Each line that includes the word "sein" should be copied from the records.

(Stored data entries)
-=-=-=-=-

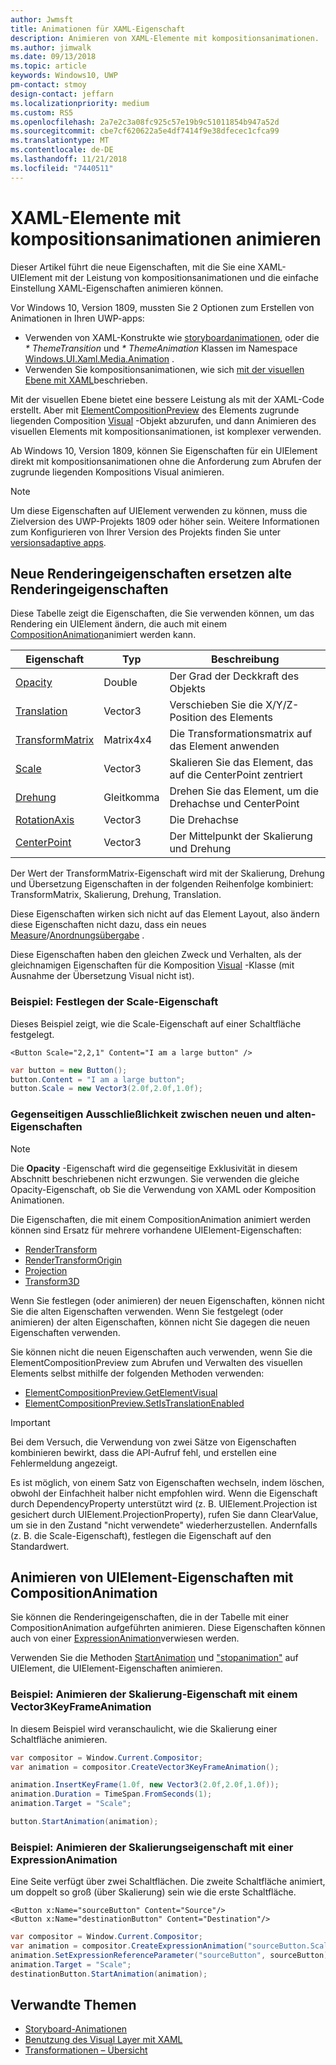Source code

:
 ```yaml
---
author: Jwmsft
title: Animationen für XAML-Eigenschaft
description: Animieren von XAML-Elemente mit kompositionsanimationen.
ms.author: jimwalk
ms.date: 09/13/2018
ms.topic: article
keywords: Windows10, UWP
pm-contact: stmoy
design-contact: jeffarn
ms.localizationpriority: medium
ms.custom: RS5
ms.openlocfilehash: 2a7e2c3a08fc925c57e19b9c51011854b947a52d
ms.sourcegitcommit: cbe7cf620622a5e4df7414f9e38dfecec1cfca99
ms.translationtype: MT
ms.contentlocale: de-DE
ms.lasthandoff: 11/21/2018
ms.locfileid: "7440511"
---
```

# <a name="animating-xaml-elements-with-composition-animations"></a>XAML-Elemente mit kompositionsanimationen animieren

Dieser Artikel führt die neue Eigenschaften, mit die Sie eine XAML-UIElement mit der Leistung von kompositionsanimationen und die einfache Einstellung XAML-Eigenschaften animieren können.

Vor Windows 10, Version 1809, mussten Sie 2 Optionen zum Erstellen von Animationen in Ihren UWP-apps:

- Verwenden von XAML-Konstrukte wie [storyboardanimationen](storyboarded-animations.md), oder die _* ThemeTransition_ und _* ThemeAnimation_ Klassen im Namespace [Windows.UI.Xaml.Media.Animation](/uwp/api/windows.ui.xaml.media.animation) .
- Verwenden Sie kompositionsanimationen, wie sich [mit der visuellen Ebene mit XAML](../../composition/using-the-visual-layer-with-xaml.md)beschrieben.

Mit der visuellen Ebene bietet eine bessere Leistung als mit der XAML-Code erstellt. Aber mit [ElementCompositionPreview](/uwp/api/Windows.UI.Xaml.Hosting.ElementCompositionPreview) des Elements zugrunde liegenden Composition [Visual](/uwp/api/windows.ui.composition.visual) -Objekt abzurufen, und dann Animieren des visuellen Elements mit kompositionsanimationen, ist komplexer verwenden.

Ab Windows 10, Version 1809, können Sie Eigenschaften für ein UIElement direkt mit kompositionsanimationen ohne die Anforderung zum Abrufen der zugrunde liegenden Kompositions Visual animieren.

> [!NOTE]
> Um diese Eigenschaften auf UIElement verwenden zu können, muss die Zielversion des UWP-Projekts 1809 oder höher sein. Weitere Informationen zum Konfigurieren von Ihrer Version des Projekts finden Sie unter [versionsadaptive apps](../../debug-test-perf/version-adaptive-apps.md).

## <a name="new-rendering-properties-replace-old-rendering-properties"></a>Neue Renderingeigenschaften ersetzen alte Renderingeigenschaften

Diese Tabelle zeigt die Eigenschaften, die Sie verwenden können, um das Rendering ein UIElement ändern, die auch mit einem [CompositionAnimation](/uwp/api/windows.ui.composition.compositionanimation)animiert werden kann.

| Eigenschaft | Typ | Beschreibung |
| -- | -- | -- |
| [Opacity](/uwp/api/windows.ui.xaml.uielement.opacity) | Double | Der Grad der Deckkraft des Objekts |
| [Translation](/uwp/api/windows.ui.xaml.uielement.translation) | Vector3 | Verschieben Sie die X/Y/Z-Position des Elements |
| [TransformMatrix](/uwp/api/windows.ui.xaml.uielement.transformmatrix) | Matrix4x4 | Die Transformationsmatrix auf das Element anwenden |
| [Scale](/uwp/api/windows.ui.xaml.uielement.scale) | Vector3 | Skalieren Sie das Element, das auf die CenterPoint zentriert |
| [Drehung](/uwp/api/windows.ui.xaml.uielement.rotation) | Gleitkomma | Drehen Sie das Element, um die Drehachse und CenterPoint |
| [RotationAxis](/uwp/api/windows.ui.xaml.uielement.rotationaxis) | Vector3 | Die Drehachse |
| [CenterPoint](/uwp/api/windows.ui.xaml.uielement.centerpoint) | Vector3 | Der Mittelpunkt der Skalierung und Drehung |

Der Wert der TransformMatrix-Eigenschaft wird mit der Skalierung, Drehung und Übersetzung Eigenschaften in der folgenden Reihenfolge kombiniert: TransformMatrix, Skalierung, Drehung, Translation.

Diese Eigenschaften wirken sich nicht auf das Element Layout, also ändern diese Eigenschaften nicht dazu, dass ein neues [Measure](/uwp/api/windows.ui.xaml.uielement.measure)/[Anordnungsübergabe](/uwp/api/windows.ui.xaml.uielement.arrange) .

Diese Eigenschaften haben den gleichen Zweck und Verhalten, als der gleichnamigen Eigenschaften für die Komposition [Visual](/uwp/api/windows.ui.composition.visual) -Klasse (mit Ausnahme der Übersetzung Visual nicht ist).

### <a name="example-setting-the-scale-property"></a>Beispiel: Festlegen der Scale-Eigenschaft

Dieses Beispiel zeigt, wie die Scale-Eigenschaft auf einer Schaltfläche festgelegt.

```xaml
<Button Scale="2,2,1" Content="I am a large button" />
```

```csharp
var button = new Button();
button.Content = "I am a large button";
button.Scale = new Vector3(2.0f,2.0f,1.0f);
```

### <a name="mutual-exclusivity-between-new-and-old-properties"></a>Gegenseitigen Ausschließlichkeit zwischen neuen und alten-Eigenschaften

> [!NOTE]
> Die **Opacity** -Eigenschaft wird die gegenseitige Exklusivität in diesem Abschnitt beschriebenen nicht erzwungen. Sie verwenden die gleiche Opacity-Eigenschaft, ob Sie die Verwendung von XAML oder Komposition Animationen.

Die Eigenschaften, die mit einem CompositionAnimation animiert werden können sind Ersatz für mehrere vorhandene UIElement-Eigenschaften:

- [RenderTransform](/uwp/api/windows.ui.xaml.uielement.rendertransform)
- [RenderTransformOrigin](/uwp/api/windows.ui.xaml.uielement.rendertransformorigin)
- [Projection](/uwp/api/windows.ui.xaml.uielement.projection)
- [Transform3D](/uwp/api/windows.ui.xaml.uielement.transform3d)

Wenn Sie festlegen (oder animieren) der neuen Eigenschaften, können nicht Sie die alten Eigenschaften verwenden. Wenn Sie festgelegt (oder animieren) der alten Eigenschaften, können nicht Sie dagegen die neuen Eigenschaften verwenden.

Sie können nicht die neuen Eigenschaften auch verwenden, wenn Sie die ElementCompositionPreview zum Abrufen und Verwalten des visuellen Elements selbst mithilfe der folgenden Methoden verwenden:

- [ElementCompositionPreview.GetElementVisual](/uwp/api/windows.ui.xaml.hosting.elementcompositionpreview.getelementvisual)
- [ElementCompositionPreview.SetIsTranslationEnabled](/uwp/api/windows.ui.xaml.hosting.elementcompositionpreview.setistranslationenabled)

> [!IMPORTANT]
> Bei dem Versuch, die Verwendung von zwei Sätze von Eigenschaften kombinieren bewirkt, dass die API-Aufruf fehl, und erstellen eine Fehlermeldung angezeigt.

Es ist möglich, von einem Satz von Eigenschaften wechseln, indem löschen, obwohl der Einfachheit halber nicht empfohlen wird. Wenn die Eigenschaft durch DependencyProperty unterstützt wird (z. B. UIElement.Projection ist gesichert durch UIElement.ProjectionProperty), rufen Sie dann ClearValue, um sie in den Zustand "nicht verwendete" wiederherzustellen. Andernfalls (z. B. die Scale-Eigenschaft), festlegen die Eigenschaft auf den Standardwert.

## <a name="animating-uielement-properties-with-compositionanimation"></a>Animieren von UIElement-Eigenschaften mit CompositionAnimation

Sie können die Renderingeigenschaften, die in der Tabelle mit einer CompositionAnimation aufgeführten animieren. Diese Eigenschaften können auch von einer [ExpressionAnimation](/uwp/api/windows.ui.composition.expressionanimation)verwiesen werden.

Verwenden Sie die Methoden [StartAnimation](/uwp/api/windows.ui.xaml.uielement.startanimation) und ["stopanimation"](/uwp/api/windows.ui.xaml.uielement.stopanimation) auf UIElement, die UIElement-Eigenschaften animieren.

### <a name="example-animating-the-scale-property-with-a-vector3keyframeanimation"></a>Beispiel: Animieren der Skalierung-Eigenschaft mit einem Vector3KeyFrameAnimation

In diesem Beispiel wird veranschaulicht, wie die Skalierung einer Schaltfläche animieren.

```csharp
var compositor = Window.Current.Compositor;
var animation = compositor.CreateVector3KeyFrameAnimation();

animation.InsertKeyFrame(1.0f, new Vector3(2.0f,2.0f,1.0f));
animation.Duration = TimeSpan.FromSeconds(1);
animation.Target = "Scale";

button.StartAnimation(animation);
```

### <a name="example-animating-the-scale-property-with-an-expressionanimation"></a>Beispiel: Animieren der Skalierungseigenschaft mit einer ExpressionAnimation

Eine Seite verfügt über zwei Schaltflächen. Die zweite Schaltfläche animiert, um doppelt so groß (über Skalierung) sein wie die erste Schaltfläche.

```xaml
<Button x:Name="sourceButton" Content="Source"/>
<Button x:Name="destinationButton" Content="Destination"/>
```

```csharp
var compositor = Window.Current.Compositor;
var animation = compositor.CreateExpressionAnimation("sourceButton.Scale*2");
animation.SetExpressionReferenceParameter("sourceButton", sourceButton);
animation.Target = "Scale";
destinationButton.StartAnimation(animation);
```

## <a name="related-topics"></a>Verwandte Themen

- [Storyboard-Animationen](storyboarded-animations.md)
- [Benutzung des Visual Layer mit XAML](../../composition/using-the-visual-layer-with-xaml.md)
- [Transformationen – Übersicht](../layout/transforms.md)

-=-=-=-=-

Your response ->
> Um diese Eigenschaften auf UIElement verwenden zu können, muss die Zielversion des UWP-Projekts 1809 oder höher sein. Weitere Informationen zum Konfigurieren von Ihrer Version des Projekts finden Sie unter [versionsadaptive apps](../../debug-test-perf/version-adaptive-apps.md).
Eine Seite verfügt über zwei Schaltflächen. Die zweite Schaltfläche animiert, um doppelt so groß (über Skalierung) sein wie die erste Schaltfläche.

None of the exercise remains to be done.